Like Stiles and Murdock on Route 66May 31, 2022 03:17PM ● By Geno Lawrenzi Jr.
The year was 1960. I was an aspiring journalist and writer living in Phoenix, Arizona. And two creative television producers came up with a new TV series called “Route 66.”
The series was about two good-looking young guys who traveled around the U.S. in a blue Corvette, looking for adventure, romance and jobs, and came closer to telling the story of America in the 1960s than any other television series in history. The characters, blonde-haired Todd Stiles and dark-haired Buz Murdock, were a couple of free-spirited hippies that many viewers felt were loosely based on the characters Jack Kerouac created for his best-selling novel, “On The Road.” The TV series upset Kerouac so much that he actually considered filing a lawsuit against the television producers. The suit was never filed and the successful series produced 116 shows that ended in 1965.
The show really hit home for my brother John and me. Both of us followed the episodes which were shot on location around the country. The plots followed my own life so closely it was almost uncanny. I would move from state to state working on location, while Stiles and Murdock, played by Martin Milner and George Maharis, would find jobs in a California winery, on a Maine shrimp boat, on an offshore oil rig and in small towns that dotted the American landscape.
I used to love the plots that the show’s creators Herbert B. Leonard and Stirling Silliphant crafted. Silliphant wrote nearly all the shows for the series, which usually depicted Maharis or Milner getting involved with a local beauty, or hanging around town until their Corvette could be repaired, or something darkly dangerous trapping them there until they figured their way out of a situation.

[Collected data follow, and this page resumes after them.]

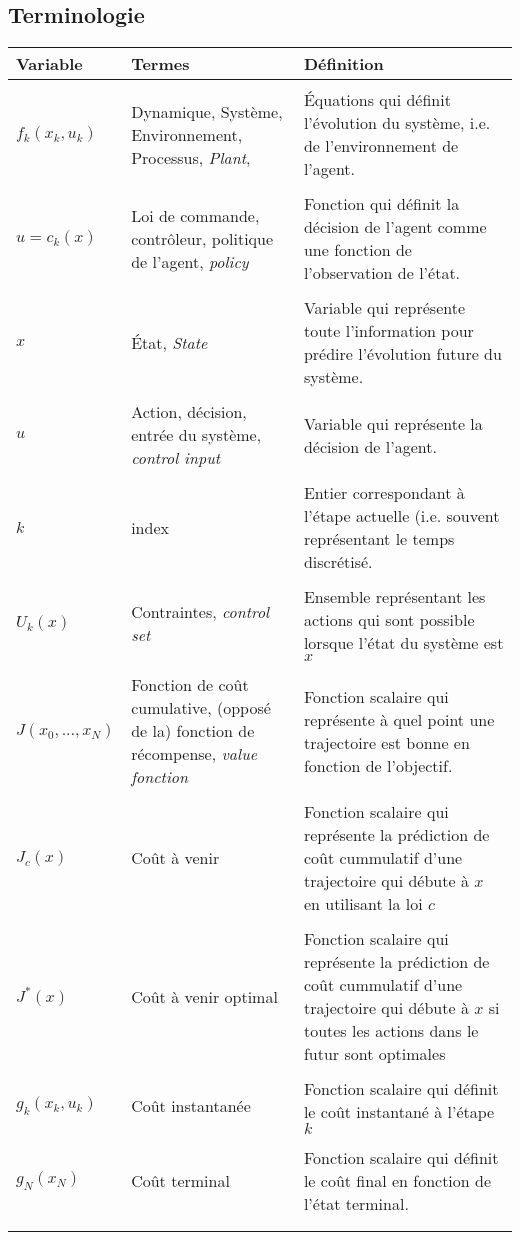 \newpage
\subsection{Terminologie}

\begin{center}
\begin{tabular}{  p{3.0cm} p{6.0cm} p{7.0cm} }
\hline 
\textbf{Variable} & \textbf{Termes} & \textbf{Définition} \\ \hline\hline \\
$f_k(x_k,u_k)$ & Dynamique, Système, Environnement, Processus, \textit{Plant}, &
Équations qui définit l'évolution du système, i.e. de l'environnement de l'agent.
\\  &  \\ 
$u=c_k(x)$ & Loi de commande, contrôleur, politique de l'agent, \textit{policy} &
Fonction qui définit la décision de l'agent comme une fonction de l'observation de l'état.
\\  &  \\ 
$x$ & État, \textit{State} &
Variable qui représente toute l'information pour prédire l'évolution future du système.
\\  &  \\ 
$u$ & Action, décision, entrée du système, \textit{control input} &
Variable qui représente la décision de l'agent.
\\  &  \\ 
$k$ & index &
Entier correspondant à l'étape actuelle (i.e. souvent représentant le temps discrétisé. 
\\  &  \\ 
$U_k(x)$ & Contraintes, \textit{control set} &
Ensemble représentant les actions qui sont possible lorsque l'état du système est $x$
\\  &  \\ 
$J(x_0, ... , x_N)$ & Fonction de coût cumulative, (opposé de la) fonction de récompense, \textit{value fonction} &
Fonction scalaire qui représente à quel point une trajectoire est bonne en fonction de l'objectif.
\\  &  \\ 
$J_c(x)$ & Coût à venir &
Fonction scalaire qui représente la prédiction de coût cummulatif d'une trajectoire qui débute à $x$ en utilisant la loi $c$
\\  &  \\ 
$J^*(x)$ & Coût à venir optimal &
Fonction scalaire qui représente la prédiction de coût cummulatif d'une trajectoire qui débute à $x$ si toutes les actions dans le futur sont optimales
\\  &  \\
$g_k(x_k,u_k)$ & Coût instantanée & Fonction scalaire qui définit le coût instantané à l'étape $k$
\\  &  \\ 
$g_N(x_N)$ & Coût terminal &
Fonction scalaire qui définit le coût final en fonction de l'état terminal.
\\  &  \\ 
\hline
\label{tab}
\end{tabular}
\end{center}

Silliphant would often throw guest stars into his plot. During its four-year run, the show featured Boris Karloff, Peter Lorre, James Caan, Joan Crawford, Ben Johnson, Jack Lord, Lee Marvin, Walter Matthau, Robert Redford, Rod Steiger, Rip Torn and Tuesday Weld.
And who could forget the show’s theme song played by Nelson Riddle? It was glorious. It made you want to travel.

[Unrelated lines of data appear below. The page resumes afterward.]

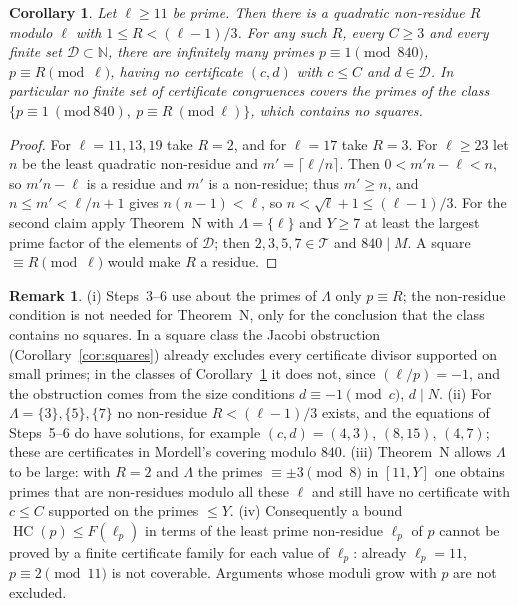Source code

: \documentclass[11pt,reqno]{amsart}
\newtheorem{corollary}[theorem]{Corollary}
\theoremstyle{definition}
\newtheorem{remark}[theorem]{Remark}
\newcommand{\N}{\mathbb N}
\newcommand{\cT}{\mathcal T}
\newcommand{\HC}{\operatorname{HC}}
\begin{document}
\begin{corollary}\label{cor:nonsquare}
Let $\ell\ge11$ be prime.  Then there is a quadratic non-residue $R$
modulo $\ell$ with $1\le R<(\ell-1)/3$.  For any such $R$, every $C\ge3$
and every finite set $\mathcal D\subset\N$, there are infinitely many
primes $p\equiv1\pmod{840}$, $p\equiv R\pmod\ell$, having no certificate
$(c,d)$ with $c\le C$ and $d\in\mathcal D$.  In particular no finite set of
certificate congruences covers the primes of the class
$\{p\equiv1\ (\mathrm{mod}\ 840),\ p\equiv R\ (\mathrm{mod}\ \ell)\}$,
which contains no squares.
\end{corollary}

\begin{proof}
For $\ell=11,13,19$ take $R=2$, and for $\ell=17$ take $R=3$.  For
$\ell\ge23$ let $n$ be the least quadratic non-residue and
$m'=\lceil\ell/n\rceil$.  Then $0<m'n-\ell<n$, so $m'n-\ell$ is a residue
and $m'$ is a non-residue; thus $m'\ge n$, and $n\le m'<\ell/n+1$ gives
$n(n-1)<\ell$, so $n<\sqrt\ell+1\le(\ell-1)/3$.  For the second claim
apply Theorem~N with $\Lambda=\{\ell\}$ and $Y\ge7$ at least the largest
prime factor of the elements of $\mathcal D$; then $2,3,5,7\in\cT$ and
$840\mid M$.  A square $\equiv R\pmod\ell$ would make $R$ a residue.
\end{proof}

\begin{remark}
(i) Steps~3--6 use about the primes of $\Lambda$ only $p\equiv R$; the
non-residue condition is not needed for Theorem~N, only for the conclusion
that the class contains no squares.  In a square class the Jacobi
obstruction (Corollary~\ref{cor:squares}) already excludes every
certificate divisor supported on small primes; in the classes of
Corollary~\ref{cor:nonsquare} it does not, since $(\ell/p)=-1$, and the
obstruction comes from the size conditions $d\equiv-1\pmod c$, $d\mid N$.
(ii) For $\Lambda=\{3\},\{5\},\{7\}$ no non-residue $R<(\ell-1)/3$ exists, and
the equations of Steps~5--6 do have solutions, for example $(c,d)=(4,3)$,
$(8,15)$, $(4,7)$; these are certificates in Mordell's covering modulo
$840$.  (iii) Theorem~N allows $\Lambda$ to be large: with $R=2$ and
$\Lambda$ the primes $\equiv\pm3\pmod 8$ in $[11,Y]$ one obtains primes
that are non-residues modulo all these $\ell$ and still have no
certificate with $c\le C$ supported on the primes $\le Y$.
(iv) Consequently a bound $\HC(p)\le F(\ell_p)$ in terms of the least
prime non-residue $\ell_p$ of $p$ cannot be proved by a finite certificate
family for each value of $\ell_p$: already $\ell_p=11$, $p\equiv2\pmod{11}$
is not coverable.  Arguments whose moduli grow with $p$ are not excluded.
\end{remark}
\end{document}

My brother and I were living in Phoenix when we somehow became owners of a small but racy British sports car. We owned the BMW for about six months and drove it around the Grand Canyon State to places like Show Low, Payson and Tucson.
We played the parts of carefree young men on the prowl and the local beauties loved it. When we stopped at an A&W root beer stand in one small town, two local girls in shorts came up to our car and asked if we raced it. We told them a wonderful fabricated story I’m sure they didn’t believe.
I actually met Martin Milner when he stopped in Phoenix to do some production work. He had ended “Route 66” and was starring in “Adam-12”. He was very gracious and talked about the former series with warmth and affection for his co-star Maharis. I asked him the color of the Corvette since the series was filmed in black and white.
“We had several different Corvettes that we used, but it was generally light blue,” he said with a laugh.
That got me thinking. Maybe I could create a TV series about two poker players who traveled around the country in a sports car—say a red Corvette or a black BMW—and they could be broke in Las Vegas trying to raise enough cash to enter a poker tournament at Binion’s Horseshoe or The Orleans Casino. Yeah, that would work.